WHAT IS EXPECTED: Only the lines from the beginning of the entries through the one that holds "Copyright (c) 2025" may appear in the answer, written out exactly and free of pictures.

RECORDS TO PROCESS:
----

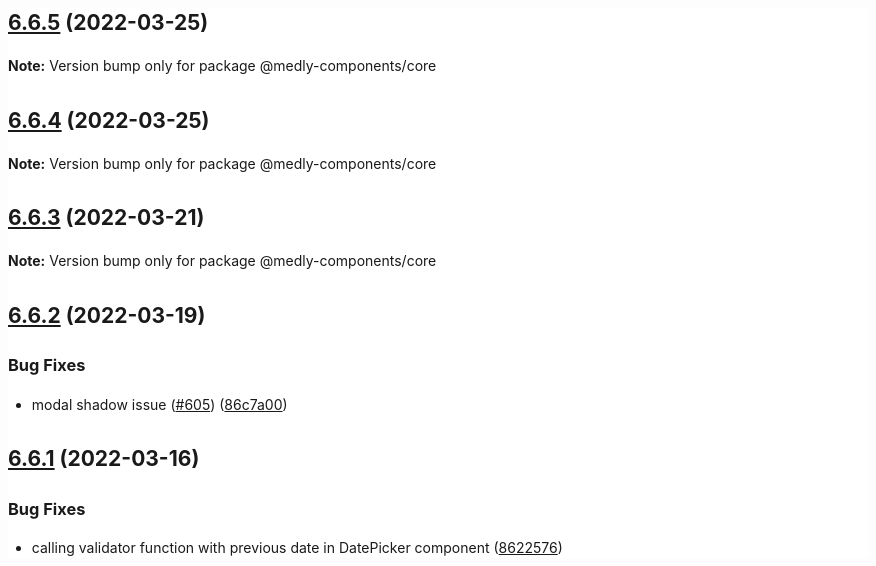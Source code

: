 



## [6.6.5](https://github.com/medly/medly-components/compare/@medly-components/core@6.6.4...@medly-components/core@6.6.5) (2022-03-25)

**Note:** Version bump only for package @medly-components/core





## [6.6.4](https://github.com/medly/medly-components/compare/@medly-components/core@6.6.3...@medly-components/core@6.6.4) (2022-03-25)

**Note:** Version bump only for package @medly-components/core





## [6.6.3](https://github.com/medly/medly-components/compare/@medly-components/core@6.6.2...@medly-components/core@6.6.3) (2022-03-21)

**Note:** Version bump only for package @medly-components/core





## [6.6.2](https://github.com/medly/medly-components/compare/@medly-components/core@6.6.1...@medly-components/core@6.6.2) (2022-03-19)


### Bug Fixes

* modal shadow issue ([#605](https://github.com/medly/medly-components/issues/605)) ([86c7a00](https://github.com/medly/medly-components/commit/86c7a002fa47317c85c381989bc5ae16ab0e1d15))





## [6.6.1](https://github.com/medly/medly-components/compare/@medly-components/core@6.6.0...@medly-components/core@6.6.1) (2022-03-16)


### Bug Fixes

* calling validator function with previous date in DatePicker component ([8622576](https://github.com/medly/medly-components/commit/86225762a1b5b4ee58f298d91fe39e3c2669cbff))


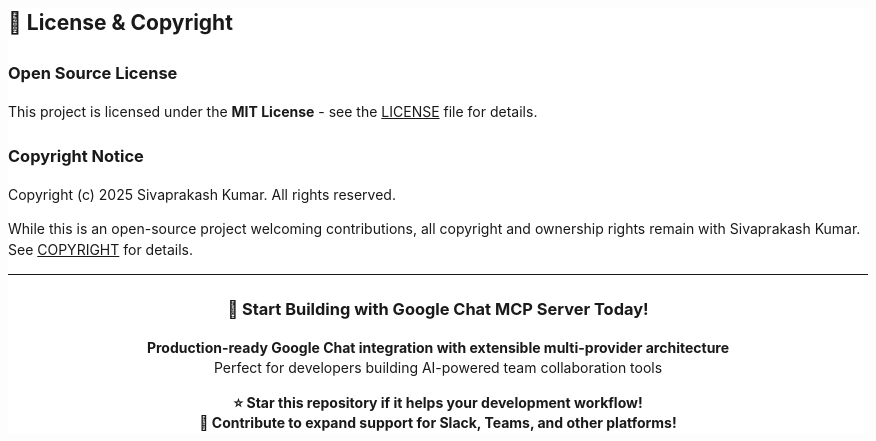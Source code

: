 ## 📄 License & Copyright

### Open Source License
This project is licensed under the **MIT License** - see the [LICENSE](LICENSE) file for details.

### Copyright Notice
Copyright (c) 2025 Sivaprakash Kumar. All rights reserved.

While this is an open-source project welcoming contributions, all copyright and ownership rights remain with Sivaprakash Kumar. See [COPYRIGHT](docs/COPYRIGHT) for details.

---

<div align="center">
  <h3>🚀 Start Building with Google Chat MCP Server Today!</h3>
  <p>
    <strong>Production-ready Google Chat integration with extensible multi-provider architecture</strong><br>
    Perfect for developers building AI-powered team collaboration tools
  </p>
  
  <p>
    <strong>⭐ Star this repository if it helps your development workflow!</strong><br>
    <strong>🤝 Contribute to expand support for Slack, Teams, and other platforms!</strong>
  </p>
</div>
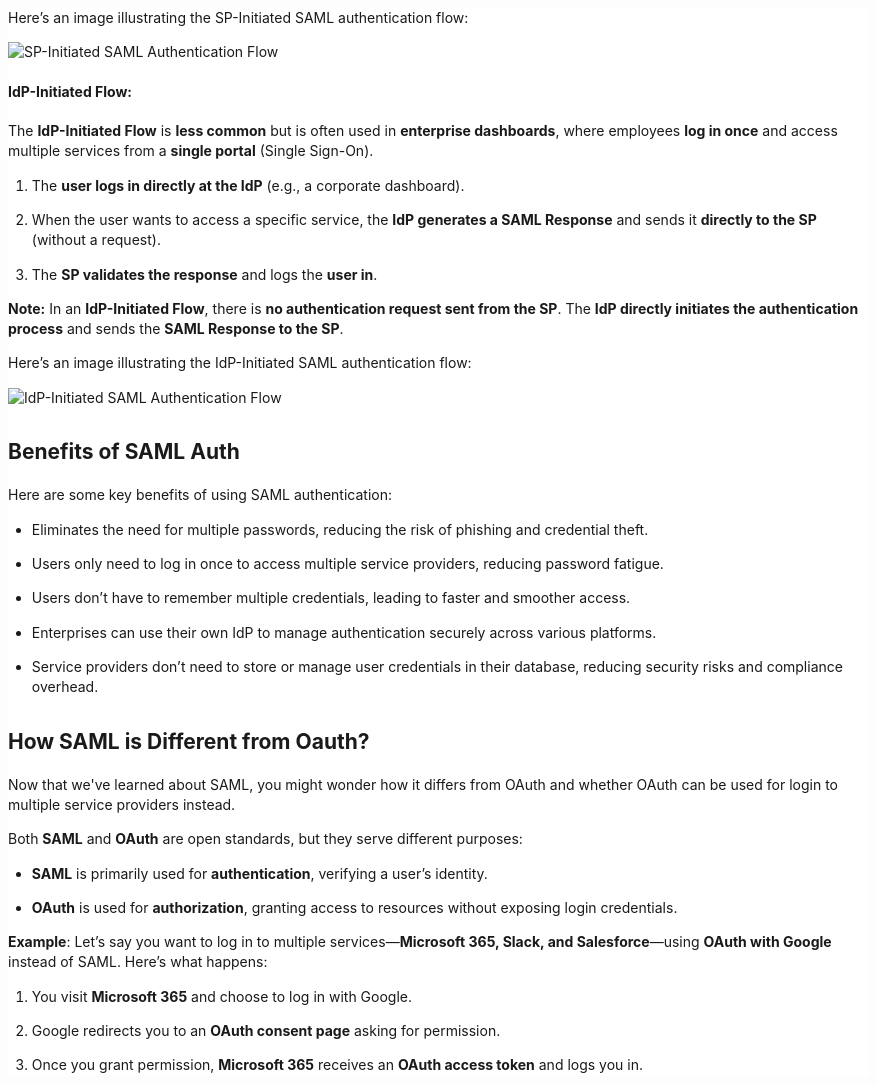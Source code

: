 Here’s an image illustrating the SP-Initiated SAML authentication flow:

![SP-Initiated SAML Authentication Flow](https://cdn.hashnode.com/res/hashnode/image/upload/v1741349469357/54789fc2-283b-4ce2-b8f1-a3574f473b06.png)

#### IdP-Initiated Flow:

The **IdP-Initiated Flow** is **less common** but is often used in **enterprise dashboards**, where employees **log in once** and access multiple services from a **single portal** (Single Sign-On).

1. The **user logs in directly at the IdP** (e.g., a corporate dashboard).

2. When the user wants to access a specific service, the **IdP generates a SAML Response** and sends it **directly to the SP** (without a request).

3. The **SP validates the response** and logs the **user in**.

**Note:** In an **IdP-Initiated Flow**, there is **no authentication request sent from the SP**. The **IdP directly initiates the authentication process** and sends the **SAML Response to the SP**.

Here’s an image illustrating the IdP-Initiated SAML authentication flow:

![IdP-Initiated SAML Authentication Flow](https://cdn.hashnode.com/res/hashnode/image/upload/v1741349512482/3bb4fb03-2569-4c66-b454-98909feea11b.png)

## Benefits of SAML Auth

Here are some key benefits of using SAML authentication:

- Eliminates the need for multiple passwords, reducing the risk of phishing and credential theft.

- Users only need to log in once to access multiple service providers, reducing password fatigue.

- Users don’t have to remember multiple credentials, leading to faster and smoother access.

- Enterprises can use their own IdP to manage authentication securely across various platforms.

- Service providers don’t need to store or manage user credentials in their database, reducing security risks and compliance overhead.

## How SAML is Different from Oauth?

Now that we've learned about SAML, you might wonder how it differs from OAuth and whether OAuth can be used for login to multiple service providers instead.

Both **SAML** and **OAuth** are open standards, but they serve different purposes:

- **SAML** is primarily used for **authentication**, verifying a user’s identity.

- **OAuth** is used for **authorization**, granting access to resources without exposing login credentials.

**Example**: Let’s say you want to log in to multiple services—**Microsoft 365, Slack, and Salesforce**—using **OAuth with Google** instead of SAML. Here’s what happens:

1. You visit **Microsoft 365** and choose to log in with Google.

2. Google redirects you to an **OAuth consent page** asking for permission.

3. Once you grant permission, **Microsoft 365** receives an **OAuth access token** and logs you in.
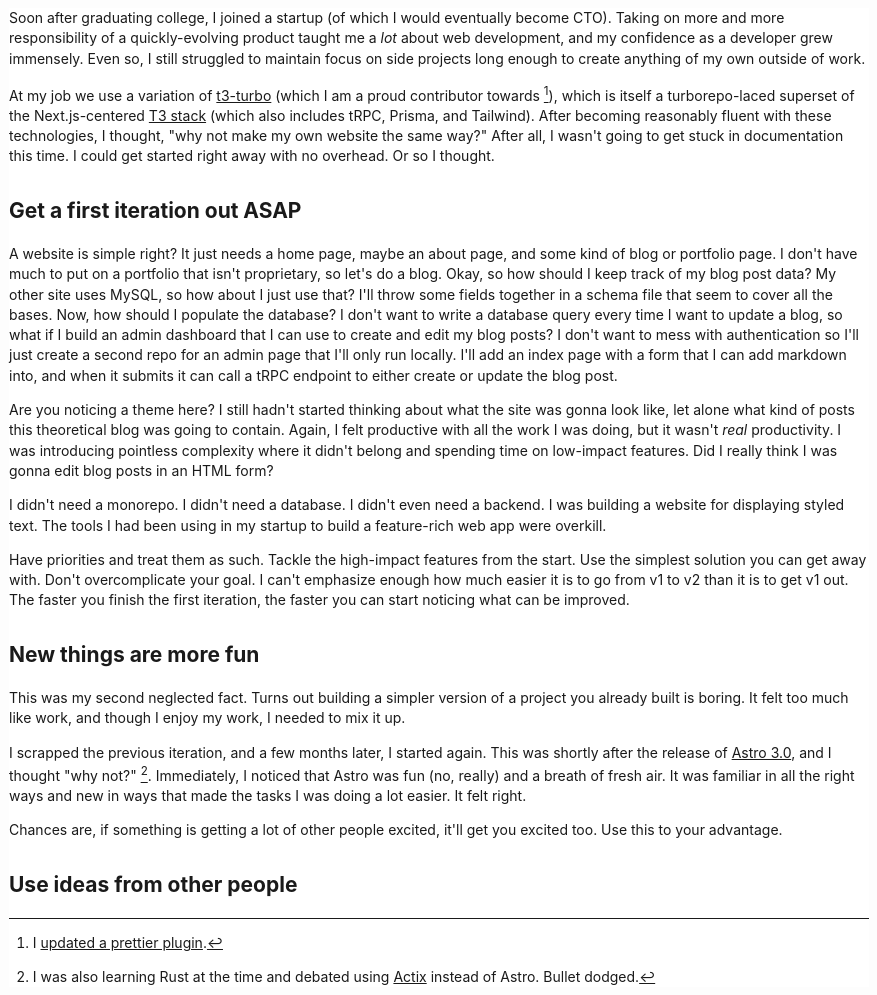 Soon after graduating college, I joined a startup (of which I would eventually become CTO). Taking on more and more responsibility of a quickly-evolving product taught me a _lot_ about web development, and my confidence as a developer grew immensely. Even so, I still struggled to maintain focus on side projects long enough to create anything of my own outside of work.

At my job we use a variation of [t3-turbo](https://github.com/t3-oss/create-t3-turbo) (which I am a proud contributor towards [^t3-contributor]), which is itself a turborepo-laced superset of the Next.js-centered [T3 stack](https://create.t3.gg) (which also includes tRPC, Prisma, and Tailwind). After becoming reasonably fluent with these technologies, I thought, "why not make my own website the same way?" After all, I wasn't going to get stuck in documentation this time. I could get started right away with no overhead. Or so I thought.

## Get a first iteration out ASAP

A website is simple right? It just needs a home page, maybe an about page, and some kind of blog or portfolio page. I don't have much to put on a portfolio that isn't proprietary, so let's do a blog. Okay, so how should I keep track of my blog post data? My other site uses MySQL, so how about I just use that? I'll throw some fields together in a schema file that seem to cover all the bases. Now, how should I populate the database? I don't want to write a database query every time I want to update a blog, so what if I build an admin dashboard that I can use to create and edit my blog posts? I don't want to mess with authentication so I'll just create a second repo for an admin page that I'll only run locally. I'll add an index page with a form that I can add markdown into, and when it submits it can call a tRPC endpoint to either create or update the blog post.

Are you noticing a theme here? I still hadn't started thinking about what the site was gonna look like, let alone what kind of posts this theoretical blog was going to contain. Again, I felt productive with all the work I was doing, but it wasn't _real_ productivity. I was introducing pointless complexity where it didn't belong and spending time on low-impact features. Did I really think I was gonna edit blog posts in an HTML form?

I didn't need a monorepo. I didn't need a database. I didn't even need a backend. I was building a website for displaying styled text. The tools I had been using in my startup to build a feature-rich web app were overkill.

Have priorities and treat them as such. Tackle the high-impact features from the start. Use the simplest solution you can get away with. Don't overcomplicate your goal. I can't emphasize enough how much easier it is to go from v1 to v2 than it is to get v1 out. The faster you finish the first iteration, the faster you can start noticing what can be improved.

## New things are more fun

This was my second neglected fact. Turns out building a simpler version of a project you already built is boring. It felt too much like work, and though I enjoy my work, I needed to mix it up.

I scrapped the previous iteration, and a few months later, I started again. This was shortly after the release of [Astro 3.0](https://astro.build/blog/astro-3), and I thought "why not?" [^astro-3]. Immediately, I noticed that Astro was fun (no, really) and a breath of fresh air. It was familiar in all the right ways and new in ways that made the tasks I was doing a lot easier. It felt right.

Chances are, if something is getting a lot of other people excited, it'll get you excited too. Use this to your advantage.

## Use ideas from other people


[^improved_humor]: I am much funnier now.
[^python_bad]: Fast forward to today where I am obsessively typesafe and can't imagine returning to Python anytime soon (or any dynamically typed language for that matter 💩).
[^t3-contributor]: I [updated a prettier plugin](https://github.com/t3-oss/create-t3-turbo/pull/387).
[^astro-3]: I was also learning Rust at the time and debated using [Actix](https://actix.rs) instead of Astro. Bullet dodged.
[^4]: [_Cough_](https://www.cnbc.com/2017/10/03/7-businesses-that-cloned-others-and-made-millions.html).
[^blah]: Blah blah blah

----

REPLY TO THE EXERCISE:
Source code

: 



## [6.6.5](https://github.com/medly/medly-components/compare/@medly-components/core@6.6.4...@medly-components/core@6.6.5) (2022-03-25)

**Note:** Version bump only for package @medly-components/core





## [6.6.4](https://github.com/medly/medly-components/compare/@medly-components/core@6.6.3...@medly-components/core@6.6.4) (2022-03-25)

**Note:** Version bump only for package @medly-components/core





## [6.6.3](https://github.com/medly/medly-components/compare/@medly-components/core@6.6.2...@medly-components/core@6.6.3) (2022-03-21)

**Note:** Version bump only for package @medly-components/core





## [6.6.2](https://github.com/medly/medly-components/compare/@medly-components/core@6.6.1...@medly-components/core@6.6.2) (2022-03-19)


### Bug Fixes

* modal shadow issue ([#605](https://github.com/medly/medly-components/issues/605)) ([86c7a00](https://github.com/medly/medly-components/commit/86c7a002fa47317c85c381989bc5ae16ab0e1d15))





## [6.6.1](https://github.com/medly/medly-components/compare/@medly-components/core@6.6.0...@medly-components/core@6.6.1) (2022-03-16)


### Bug Fixes

* calling validator function with previous date in DatePicker component ([8622576](https://github.com/medly/medly-components/commit/86225762a1b5b4ee58f298d91fe39e3c2669cbff))


Source code

: ## 📄 License & Copyright

### Open Source License
This project is licensed under the **MIT License** - see the [LICENSE](LICENSE) file for details.

### Copyright Notice
Copyright (c) 2025 Sivaprakash Kumar. All rights reserved.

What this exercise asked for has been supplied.